In this study, we trained a Mask R-CNN model using the Detectron2 [23] python packages to reliably detect and count saguaro cacti from drone images, using training data captured by a drone flying from around 100 meters above the ground, with much higher resolution than previous aerial imagery [10].

2. Materials and Methods

2.1. Data Collection and Preprocessing

Drone images were collected with a DJI Phantom 4 Pro quadcopter between 3 and 4 pm near Sun Ray Park in Phoenix, Arizona (approximately 33.3188° north, 111.9980° west) on March 3, 2022. The aircraft operated at three low altitudes ranging from 381 m to 421 m above mean sea level (AMSL): 486 m (west of the park), 519 m (most in the east of the park), and 507 m (covering the entire park). These flights were designed to test the reproducibility across a range of altitudes and the adaptability of the algorithm, with the first two flights adjusting for altitude differences between the peak and the ground, while the last flight used an unadjusted altitude, as an alternative data collection method. The aircraft traversed horizontally at its nominal flight altitude with the camera pointed directly below the aircraft (i.e., nadir), or 90 degrees from the direction of travel, to capture imagery.
The images were uploaded to and annotated by the Datatorch [24] and Roboflow platforms [25]. Each image was assigned to a team member for manual annotation and another for verification.

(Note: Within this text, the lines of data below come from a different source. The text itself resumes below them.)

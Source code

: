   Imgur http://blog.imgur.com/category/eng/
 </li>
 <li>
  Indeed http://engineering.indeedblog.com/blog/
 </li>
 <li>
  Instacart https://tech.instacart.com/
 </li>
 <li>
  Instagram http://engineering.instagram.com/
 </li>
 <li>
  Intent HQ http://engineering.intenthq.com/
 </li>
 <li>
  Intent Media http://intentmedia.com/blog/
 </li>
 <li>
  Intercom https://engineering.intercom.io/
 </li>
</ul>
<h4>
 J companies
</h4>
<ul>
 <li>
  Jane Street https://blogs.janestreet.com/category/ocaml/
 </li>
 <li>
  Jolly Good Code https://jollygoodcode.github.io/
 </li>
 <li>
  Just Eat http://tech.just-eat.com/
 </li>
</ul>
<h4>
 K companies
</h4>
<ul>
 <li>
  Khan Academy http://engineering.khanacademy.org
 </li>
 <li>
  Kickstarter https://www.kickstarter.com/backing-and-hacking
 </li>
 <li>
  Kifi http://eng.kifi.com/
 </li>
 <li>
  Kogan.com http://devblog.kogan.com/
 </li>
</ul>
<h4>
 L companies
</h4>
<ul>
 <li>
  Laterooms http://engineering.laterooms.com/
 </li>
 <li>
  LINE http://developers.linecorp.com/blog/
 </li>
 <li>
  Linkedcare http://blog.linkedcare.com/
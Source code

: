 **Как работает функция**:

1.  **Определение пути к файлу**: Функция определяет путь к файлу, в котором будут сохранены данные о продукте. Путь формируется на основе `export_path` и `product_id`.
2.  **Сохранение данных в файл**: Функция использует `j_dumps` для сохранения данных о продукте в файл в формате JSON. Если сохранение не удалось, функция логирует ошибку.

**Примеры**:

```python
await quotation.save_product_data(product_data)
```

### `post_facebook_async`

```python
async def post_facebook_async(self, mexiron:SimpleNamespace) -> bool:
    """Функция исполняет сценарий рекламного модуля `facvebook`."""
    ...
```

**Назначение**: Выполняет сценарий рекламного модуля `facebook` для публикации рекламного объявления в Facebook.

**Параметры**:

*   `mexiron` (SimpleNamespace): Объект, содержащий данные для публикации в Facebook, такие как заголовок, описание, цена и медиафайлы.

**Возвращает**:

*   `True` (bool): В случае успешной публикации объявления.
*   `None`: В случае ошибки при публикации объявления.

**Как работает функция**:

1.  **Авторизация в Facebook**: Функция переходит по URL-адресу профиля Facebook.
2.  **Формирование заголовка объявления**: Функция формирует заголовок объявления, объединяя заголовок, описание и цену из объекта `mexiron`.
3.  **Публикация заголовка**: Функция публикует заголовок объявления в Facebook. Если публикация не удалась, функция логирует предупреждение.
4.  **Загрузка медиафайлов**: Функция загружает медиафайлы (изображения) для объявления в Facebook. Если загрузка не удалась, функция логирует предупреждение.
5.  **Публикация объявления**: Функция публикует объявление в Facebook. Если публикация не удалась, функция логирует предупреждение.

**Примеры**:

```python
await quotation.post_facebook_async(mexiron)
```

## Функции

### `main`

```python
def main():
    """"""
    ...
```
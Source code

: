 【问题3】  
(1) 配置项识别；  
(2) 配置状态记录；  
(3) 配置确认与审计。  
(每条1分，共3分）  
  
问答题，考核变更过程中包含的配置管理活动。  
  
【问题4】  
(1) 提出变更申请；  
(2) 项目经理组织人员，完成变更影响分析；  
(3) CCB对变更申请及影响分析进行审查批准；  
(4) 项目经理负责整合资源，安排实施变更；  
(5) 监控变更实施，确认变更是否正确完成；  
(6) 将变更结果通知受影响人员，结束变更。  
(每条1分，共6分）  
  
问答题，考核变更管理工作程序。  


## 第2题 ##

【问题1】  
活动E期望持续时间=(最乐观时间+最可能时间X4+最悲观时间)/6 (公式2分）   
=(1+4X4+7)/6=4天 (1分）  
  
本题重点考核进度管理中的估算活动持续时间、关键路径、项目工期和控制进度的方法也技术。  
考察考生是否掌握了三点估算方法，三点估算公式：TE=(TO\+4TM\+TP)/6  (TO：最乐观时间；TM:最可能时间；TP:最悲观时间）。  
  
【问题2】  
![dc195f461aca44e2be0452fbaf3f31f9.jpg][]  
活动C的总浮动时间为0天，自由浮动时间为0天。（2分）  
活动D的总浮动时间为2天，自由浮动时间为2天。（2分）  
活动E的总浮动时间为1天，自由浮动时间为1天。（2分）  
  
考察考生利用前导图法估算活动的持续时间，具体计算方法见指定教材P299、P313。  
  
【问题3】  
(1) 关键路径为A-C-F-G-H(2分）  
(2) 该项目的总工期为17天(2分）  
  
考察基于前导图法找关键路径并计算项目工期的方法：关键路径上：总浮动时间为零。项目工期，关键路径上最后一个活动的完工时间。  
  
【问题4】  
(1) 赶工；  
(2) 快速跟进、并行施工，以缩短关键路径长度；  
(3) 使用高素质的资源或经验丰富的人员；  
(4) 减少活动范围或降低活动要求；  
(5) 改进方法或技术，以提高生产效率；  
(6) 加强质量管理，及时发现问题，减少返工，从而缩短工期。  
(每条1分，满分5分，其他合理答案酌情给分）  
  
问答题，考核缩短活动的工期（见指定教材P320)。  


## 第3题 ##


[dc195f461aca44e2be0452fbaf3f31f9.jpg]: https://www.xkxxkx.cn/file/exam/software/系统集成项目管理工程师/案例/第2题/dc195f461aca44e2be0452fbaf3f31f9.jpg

The cacti were annotated into three classes: “saguaro” (mature saguaro with arms), “spear” (young saguaro without arms), and “barrel”(which may produce buds that bloom at the top in April) [26]. The creation of the “spear” class was to focus on training cacti with arms since barrel cacti and young saguaros are very similar, both of which comprise a small proportion in the full dataset. We focus on modeling the distinct morphology of mature saguaros with arms and recommend that the discrimination between the other two classes be focus of future studies.
To facilitate model training, various image preprocessing steps were explored, including auto-orientation, horizontal and vertical flip augmentations, resizing, tiling, and auto-contrast filtering.
After annotation and preprocessing, the resulting dataset was exported into Common Objects in Context (COCO) JSON format [27] for modeling.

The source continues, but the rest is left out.